Exercise:
Below are the entries. Transcribe exactly the lines from the one with "temperatura global influenciaram" through the one with "Para responder à", ends included, and leave out all others.

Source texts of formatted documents
================
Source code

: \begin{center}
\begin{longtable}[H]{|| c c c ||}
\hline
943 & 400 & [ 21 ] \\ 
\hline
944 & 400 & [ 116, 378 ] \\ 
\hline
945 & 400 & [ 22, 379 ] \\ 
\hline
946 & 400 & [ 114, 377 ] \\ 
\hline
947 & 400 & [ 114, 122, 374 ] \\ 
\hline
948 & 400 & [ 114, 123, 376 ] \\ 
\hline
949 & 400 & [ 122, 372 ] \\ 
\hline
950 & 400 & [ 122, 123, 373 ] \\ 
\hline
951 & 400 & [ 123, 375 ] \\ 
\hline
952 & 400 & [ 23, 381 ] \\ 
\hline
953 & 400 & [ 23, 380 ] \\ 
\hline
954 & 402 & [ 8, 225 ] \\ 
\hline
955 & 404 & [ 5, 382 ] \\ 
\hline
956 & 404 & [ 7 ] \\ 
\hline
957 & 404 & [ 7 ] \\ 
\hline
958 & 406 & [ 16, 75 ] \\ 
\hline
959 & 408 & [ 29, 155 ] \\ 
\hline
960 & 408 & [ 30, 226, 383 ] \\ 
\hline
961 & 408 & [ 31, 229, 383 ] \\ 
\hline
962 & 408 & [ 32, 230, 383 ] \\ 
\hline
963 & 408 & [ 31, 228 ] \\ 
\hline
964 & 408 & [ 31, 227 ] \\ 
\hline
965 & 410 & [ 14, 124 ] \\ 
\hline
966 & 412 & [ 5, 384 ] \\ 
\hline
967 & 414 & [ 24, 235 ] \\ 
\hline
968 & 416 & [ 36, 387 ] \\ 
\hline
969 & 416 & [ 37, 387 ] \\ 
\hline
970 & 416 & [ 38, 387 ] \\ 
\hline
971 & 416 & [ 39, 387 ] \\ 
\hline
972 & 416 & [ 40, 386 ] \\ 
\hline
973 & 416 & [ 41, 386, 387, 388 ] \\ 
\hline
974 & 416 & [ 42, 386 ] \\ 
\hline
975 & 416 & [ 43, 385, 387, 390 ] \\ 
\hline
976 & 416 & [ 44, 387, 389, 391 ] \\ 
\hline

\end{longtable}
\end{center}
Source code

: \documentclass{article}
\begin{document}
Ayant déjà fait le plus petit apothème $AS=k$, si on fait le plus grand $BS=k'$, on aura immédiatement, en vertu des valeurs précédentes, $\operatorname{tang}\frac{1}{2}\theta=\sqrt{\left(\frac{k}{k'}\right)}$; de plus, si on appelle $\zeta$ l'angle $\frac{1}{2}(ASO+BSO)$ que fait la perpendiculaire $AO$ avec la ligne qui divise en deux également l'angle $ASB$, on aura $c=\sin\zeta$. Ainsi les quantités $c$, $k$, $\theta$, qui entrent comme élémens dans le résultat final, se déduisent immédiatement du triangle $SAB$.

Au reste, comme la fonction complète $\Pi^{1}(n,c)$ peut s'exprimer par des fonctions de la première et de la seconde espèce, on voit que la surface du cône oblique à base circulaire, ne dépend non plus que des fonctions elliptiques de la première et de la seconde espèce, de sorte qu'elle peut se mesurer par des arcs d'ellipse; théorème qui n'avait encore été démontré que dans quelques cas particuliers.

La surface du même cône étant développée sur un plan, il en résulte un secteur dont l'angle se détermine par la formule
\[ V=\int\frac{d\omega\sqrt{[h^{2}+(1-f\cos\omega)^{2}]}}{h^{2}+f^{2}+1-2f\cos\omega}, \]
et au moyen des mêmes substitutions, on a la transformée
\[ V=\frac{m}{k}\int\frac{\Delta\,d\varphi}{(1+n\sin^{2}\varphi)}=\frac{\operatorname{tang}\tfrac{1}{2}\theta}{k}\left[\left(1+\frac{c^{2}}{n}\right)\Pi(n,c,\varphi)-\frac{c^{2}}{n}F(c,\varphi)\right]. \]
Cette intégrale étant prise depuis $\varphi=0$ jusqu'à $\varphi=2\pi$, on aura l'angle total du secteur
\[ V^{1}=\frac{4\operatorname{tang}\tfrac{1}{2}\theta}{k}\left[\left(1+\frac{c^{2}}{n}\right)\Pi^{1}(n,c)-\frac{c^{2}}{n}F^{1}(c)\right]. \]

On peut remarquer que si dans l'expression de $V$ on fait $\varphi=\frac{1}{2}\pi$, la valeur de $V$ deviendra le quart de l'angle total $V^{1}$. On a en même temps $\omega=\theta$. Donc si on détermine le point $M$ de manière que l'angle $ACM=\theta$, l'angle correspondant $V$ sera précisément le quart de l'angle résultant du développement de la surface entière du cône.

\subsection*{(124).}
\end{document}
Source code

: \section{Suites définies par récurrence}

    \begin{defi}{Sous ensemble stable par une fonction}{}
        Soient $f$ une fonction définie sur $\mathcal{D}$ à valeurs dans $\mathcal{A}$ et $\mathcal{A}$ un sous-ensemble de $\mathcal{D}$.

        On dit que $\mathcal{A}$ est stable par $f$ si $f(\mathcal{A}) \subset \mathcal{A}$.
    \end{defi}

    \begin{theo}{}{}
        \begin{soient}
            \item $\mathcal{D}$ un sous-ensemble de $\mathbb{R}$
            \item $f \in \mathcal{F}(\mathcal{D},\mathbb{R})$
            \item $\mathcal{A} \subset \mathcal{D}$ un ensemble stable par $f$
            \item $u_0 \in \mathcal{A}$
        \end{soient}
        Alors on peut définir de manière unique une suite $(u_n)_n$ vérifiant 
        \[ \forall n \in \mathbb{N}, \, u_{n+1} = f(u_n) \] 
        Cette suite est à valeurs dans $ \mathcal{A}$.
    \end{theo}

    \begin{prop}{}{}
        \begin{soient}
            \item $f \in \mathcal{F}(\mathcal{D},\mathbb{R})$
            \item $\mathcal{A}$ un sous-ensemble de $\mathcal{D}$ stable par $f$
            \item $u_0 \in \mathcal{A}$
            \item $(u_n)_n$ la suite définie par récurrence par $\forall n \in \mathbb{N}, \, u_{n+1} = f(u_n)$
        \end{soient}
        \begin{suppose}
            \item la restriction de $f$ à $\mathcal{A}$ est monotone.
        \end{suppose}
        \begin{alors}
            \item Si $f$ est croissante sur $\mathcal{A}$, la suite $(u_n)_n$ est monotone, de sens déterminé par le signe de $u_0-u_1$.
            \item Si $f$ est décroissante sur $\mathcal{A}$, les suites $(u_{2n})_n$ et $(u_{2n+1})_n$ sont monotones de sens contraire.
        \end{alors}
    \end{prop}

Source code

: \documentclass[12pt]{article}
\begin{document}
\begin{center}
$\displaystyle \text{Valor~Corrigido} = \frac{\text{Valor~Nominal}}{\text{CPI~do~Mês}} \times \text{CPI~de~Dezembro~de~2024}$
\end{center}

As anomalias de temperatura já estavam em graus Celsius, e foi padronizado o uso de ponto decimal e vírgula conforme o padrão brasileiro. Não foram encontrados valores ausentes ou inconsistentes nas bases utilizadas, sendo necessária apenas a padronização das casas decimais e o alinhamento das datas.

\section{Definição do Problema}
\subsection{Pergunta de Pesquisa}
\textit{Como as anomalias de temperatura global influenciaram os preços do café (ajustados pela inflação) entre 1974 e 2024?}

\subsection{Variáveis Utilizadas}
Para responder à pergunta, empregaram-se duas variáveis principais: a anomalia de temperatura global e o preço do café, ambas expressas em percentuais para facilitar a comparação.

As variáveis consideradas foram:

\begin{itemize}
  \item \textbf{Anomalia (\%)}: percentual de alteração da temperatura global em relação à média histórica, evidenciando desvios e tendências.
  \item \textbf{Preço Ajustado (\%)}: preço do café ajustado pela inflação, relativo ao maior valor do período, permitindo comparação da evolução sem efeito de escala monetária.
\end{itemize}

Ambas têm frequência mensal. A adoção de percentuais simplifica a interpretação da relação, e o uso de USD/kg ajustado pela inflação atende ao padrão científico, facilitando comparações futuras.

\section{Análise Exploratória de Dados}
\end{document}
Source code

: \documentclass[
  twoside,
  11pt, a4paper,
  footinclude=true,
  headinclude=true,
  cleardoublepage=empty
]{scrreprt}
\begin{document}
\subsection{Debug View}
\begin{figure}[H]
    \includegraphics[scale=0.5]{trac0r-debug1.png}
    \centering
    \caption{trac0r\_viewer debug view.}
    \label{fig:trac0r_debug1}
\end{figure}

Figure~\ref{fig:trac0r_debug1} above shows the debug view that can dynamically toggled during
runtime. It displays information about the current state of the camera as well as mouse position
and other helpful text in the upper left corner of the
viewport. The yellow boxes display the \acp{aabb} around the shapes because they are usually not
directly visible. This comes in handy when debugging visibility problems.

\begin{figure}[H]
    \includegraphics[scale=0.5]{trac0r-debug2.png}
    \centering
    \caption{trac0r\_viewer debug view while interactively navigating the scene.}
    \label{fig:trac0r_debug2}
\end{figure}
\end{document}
================
Your solution:
\textit{Como as anomalias de temperatura global influenciaram os preços do café (ajustados pela inflação) entre 1974 e 2024?}

\subsection{Variáveis Utilizadas}
Para responder à pergunta, empregaram-se duas variáveis principais: a anomalia de temperatura global e o preço do café, ambas expressas em percentuais para facilitar a comparação.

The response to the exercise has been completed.